# Fur mats/clumps and general shed control - best single tool?



## SwimDog (Sep 28, 2014)

That's like the question "If you were on a deserted island and could take only one food, what would you take?"

Different products have different functions.

A comb, slicker, and rake are probably what you need - but really it depends on your dog's coat and how much time you want to spend grooming.


----------



## iGirl (Oct 5, 2009)

Thanks - I ended up buying both a de-matting tool and undercoat rake and went to work yesterday on her. The de-matting tool is very difficult to use on large mats so I ended up cutting some off with the shears - others I found could be worked on a little area/corner at a time, then undercoat raking and finishing with the brush.

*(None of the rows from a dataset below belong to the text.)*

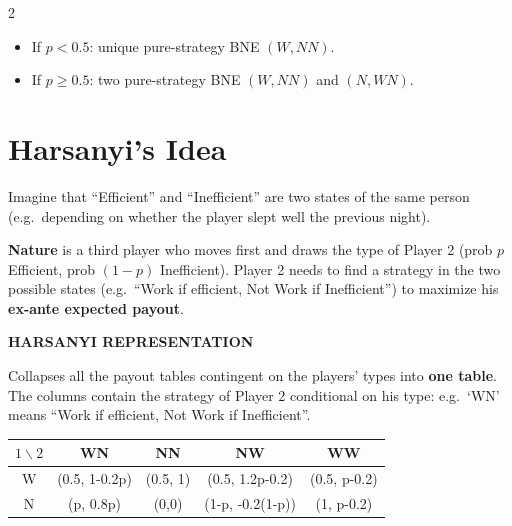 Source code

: \documentclass[a4paper,9pt]{extarticle}
\begin{document}
\begin{multicols}{2}
\begin{important}
\begin{itemize}

\item If $p < 0.5$: unique pure-strategy BNE \textbf{$(W, NN)$}.

\item If $p \ge 0.5$: two pure-strategy BNE \textbf{$(W, NN)$} and \textbf{$(N, WN)$}.

\end{itemize}

\end{important}



\section{Harsanyi's Idea}


\begin{important}

Imagine that ``Efficient'' and ``Inefficient'' are two states of the same person (e.g.\
depending on whether the player slept well the previous night).

\textbf{Nature} is a third player who moves first and draws the type of Player 2 (prob $p$
Efficient, prob $(1-p)$ Inefficient). Player 2 needs to find a strategy in the two possible
states (e.g.\ ``Work if efficient, Not Work if Inefficient'') to maximize his
\textbf{ex-ante expected payout}.

\end{important}


\begin{definition}

\textbf{HARSANYI REPRESENTATION}

Collapses all the payout tables contingent on the players' types into \textbf{one table}. The
columns contain the strategy of Player 2 conditional on his type: e.g.\ `WN' means ``Work if
efficient, Not Work if Inefficient''.

\end{definition}


\begin{center}
\footnotesize
\setlength{\tabcolsep}{3pt}
\begin{tabular}{c|cccc}
$1 \backslash 2$ & WN & NN & NW & WW \\
\hline
W & (0.5, 1-0.2p) & (0.5, 1) & (0.5, 1.2p-0.2) & (0.5, p-0.2) \\
N & (p, 0.8p) & (0,0) & (1-p, -0.2(1-p)) & (1, p-0.2) \\
\end{tabular}
\end{center}



\end{multicols}
\end{document}
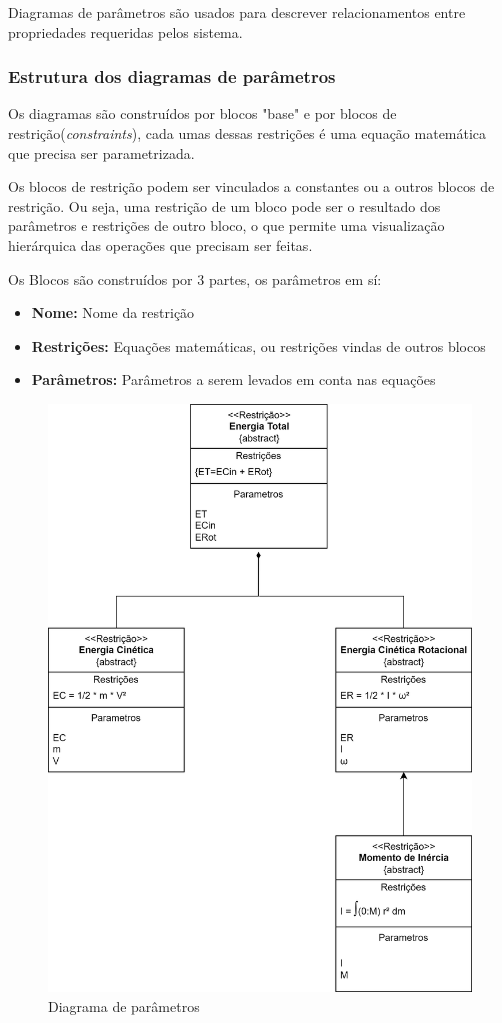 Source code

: Diagramas de parâmetros são usados para descrever relacionamentos entre propriedades requeridas pelos sistema.

\subsubsection{Estrutura dos diagramas de parâmetros}

Os diagramas são construídos por blocos "base" e por blocos de restrição(\textit{constraints}), cada umas dessas restrições é uma equação matemática que precisa ser parametrizada.

Os blocos de restrição podem ser vinculados a constantes ou a outros blocos de restrição. Ou seja, uma restrição de um bloco pode ser o resultado dos parâmetros e restrições de outro bloco, o que permite uma visualização hierárquica das operações que precisam ser feitas.

Os Blocos são construídos por 3 partes, os parâmetros em sí:

\begin{itemize}
  \item \textbf{Nome:} Nome da restrição
  \item \textbf{Restrições:} Equações matemáticas, ou restrições vindas de outros blocos
  \item \textbf{Parâmetros:} Parâmetros a serem levados em conta nas equações 
\end{itemize}



\begin{figure}[h]
\centering
\includegraphics[width=\textwidth/2,height=\textheight,keepaspectratio]{figures/diagrama de parametros.png}
\caption{Diagrama de parâmetros}
\label{fig:parameter_diagram}
\end{figure}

I don't know why but this year she seems to have had many more mats on her underside than ever before. Maybe because she is a senior and less active - or maybe the awful humid weather we have here? I had to put her on our bed since getting down on the floor and doing this isn't so easy. Anyway, it's not 100% perfect yet, but the worst of it is gone and though she doesn't like it, she has to feel better now without all the extra baggage. Now we'll keep a much closer eye on it and keep her brushed.


----------



## ScottyUSN (Jul 18, 2011)

The only brushes I need "If" I brush once a week is a Dbl sized bristle/pin and a slicker brush.


----------